Pieter shrugged, looking around the deserted lot. “Johnny was shot because he went public on reopening Dad’s murder case. At first I thought it was a good idea. Finally catch the killer. Now I’m not so sure.”
“Johnny’s a professional. He knew what the consequences might be in going public. But he felt strongly that your dad’s murderer could be caught—with the right person coming forward. That’s why he agreed to go on air with Ana Maria.”
“What’s the chance that someone will remember something new after all these years?”
Arn started his car and turned the heater on before stepping out and closing the door. “I’ve worked many cold cases where information comes to light years later. In Butch’s case, someone may think there’s been enough time since the murder to feel safe going to the police now. I’d say there’s a good chance that someone out there has information. Johnny’s plea to the public just might jar something loose.”

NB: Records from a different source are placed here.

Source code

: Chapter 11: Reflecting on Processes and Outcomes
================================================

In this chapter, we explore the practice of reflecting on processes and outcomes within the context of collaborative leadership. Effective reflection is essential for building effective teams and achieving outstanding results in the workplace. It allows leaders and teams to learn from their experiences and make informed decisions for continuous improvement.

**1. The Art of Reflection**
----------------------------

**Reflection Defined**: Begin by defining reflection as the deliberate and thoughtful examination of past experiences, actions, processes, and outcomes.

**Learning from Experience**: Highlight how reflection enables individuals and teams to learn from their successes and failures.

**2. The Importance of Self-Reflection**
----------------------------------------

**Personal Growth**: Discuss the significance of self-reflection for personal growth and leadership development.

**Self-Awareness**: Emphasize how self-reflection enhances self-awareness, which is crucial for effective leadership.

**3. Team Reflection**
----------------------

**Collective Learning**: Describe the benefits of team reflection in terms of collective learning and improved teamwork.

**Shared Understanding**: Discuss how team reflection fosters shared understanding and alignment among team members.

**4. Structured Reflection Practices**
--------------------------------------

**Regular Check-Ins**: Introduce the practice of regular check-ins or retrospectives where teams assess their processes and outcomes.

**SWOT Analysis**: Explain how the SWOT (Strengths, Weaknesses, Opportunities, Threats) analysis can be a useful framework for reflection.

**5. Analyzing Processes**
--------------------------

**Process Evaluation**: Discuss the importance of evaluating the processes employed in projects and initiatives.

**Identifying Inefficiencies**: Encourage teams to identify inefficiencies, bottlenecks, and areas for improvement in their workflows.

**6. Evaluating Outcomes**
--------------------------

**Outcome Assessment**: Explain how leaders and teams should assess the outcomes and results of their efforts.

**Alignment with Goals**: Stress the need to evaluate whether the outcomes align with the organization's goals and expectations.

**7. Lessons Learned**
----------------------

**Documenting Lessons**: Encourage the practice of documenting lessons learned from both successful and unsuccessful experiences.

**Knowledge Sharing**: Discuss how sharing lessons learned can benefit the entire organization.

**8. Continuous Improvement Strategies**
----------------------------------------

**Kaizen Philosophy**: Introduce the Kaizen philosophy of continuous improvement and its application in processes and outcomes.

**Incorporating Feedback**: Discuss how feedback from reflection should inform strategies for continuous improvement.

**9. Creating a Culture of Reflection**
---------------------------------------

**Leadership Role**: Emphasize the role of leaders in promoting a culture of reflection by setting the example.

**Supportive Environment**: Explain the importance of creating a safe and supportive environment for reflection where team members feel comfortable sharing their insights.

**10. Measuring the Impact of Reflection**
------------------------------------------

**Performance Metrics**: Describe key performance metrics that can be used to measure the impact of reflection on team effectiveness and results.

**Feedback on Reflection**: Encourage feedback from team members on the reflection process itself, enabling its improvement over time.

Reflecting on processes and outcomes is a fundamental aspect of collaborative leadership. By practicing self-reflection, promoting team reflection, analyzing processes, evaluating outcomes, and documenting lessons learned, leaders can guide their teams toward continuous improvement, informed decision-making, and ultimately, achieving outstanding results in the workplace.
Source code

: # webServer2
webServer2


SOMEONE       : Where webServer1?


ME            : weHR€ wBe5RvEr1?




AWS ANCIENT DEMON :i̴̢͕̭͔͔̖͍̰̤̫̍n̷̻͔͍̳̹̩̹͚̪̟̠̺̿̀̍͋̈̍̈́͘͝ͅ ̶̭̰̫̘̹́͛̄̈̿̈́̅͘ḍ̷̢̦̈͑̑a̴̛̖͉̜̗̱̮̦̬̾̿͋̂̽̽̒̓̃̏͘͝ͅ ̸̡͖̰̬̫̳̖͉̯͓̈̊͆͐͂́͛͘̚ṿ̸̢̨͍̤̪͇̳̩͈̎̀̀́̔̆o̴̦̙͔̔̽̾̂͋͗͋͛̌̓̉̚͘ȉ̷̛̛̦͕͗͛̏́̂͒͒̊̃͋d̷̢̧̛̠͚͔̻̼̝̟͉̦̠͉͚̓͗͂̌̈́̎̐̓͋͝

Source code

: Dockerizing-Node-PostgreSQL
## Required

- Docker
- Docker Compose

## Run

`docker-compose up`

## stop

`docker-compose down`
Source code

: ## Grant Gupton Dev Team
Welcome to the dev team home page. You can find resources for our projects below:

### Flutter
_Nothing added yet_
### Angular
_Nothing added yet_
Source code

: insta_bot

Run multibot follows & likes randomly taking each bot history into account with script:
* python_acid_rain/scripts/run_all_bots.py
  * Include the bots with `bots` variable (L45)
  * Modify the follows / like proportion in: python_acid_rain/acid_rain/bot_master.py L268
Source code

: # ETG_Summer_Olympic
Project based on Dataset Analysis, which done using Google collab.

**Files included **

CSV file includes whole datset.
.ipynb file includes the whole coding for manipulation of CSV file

“Then that’s all the more reason for you to watch your back.” Pieter looked around the parking lot a final time before Arn climbed into his car. “’Cause I’d sure hate to see a friend of my Aunt Georgia’s hurt by Johnny’s shooter.”
Arn slapped him on the back. “Thanks for your concern.”
“Hey, you up for a cup? I’m just locking up.”
“Ana Maria Villarreal’s on television for another installment,” Arn said, “in thirty minutes.”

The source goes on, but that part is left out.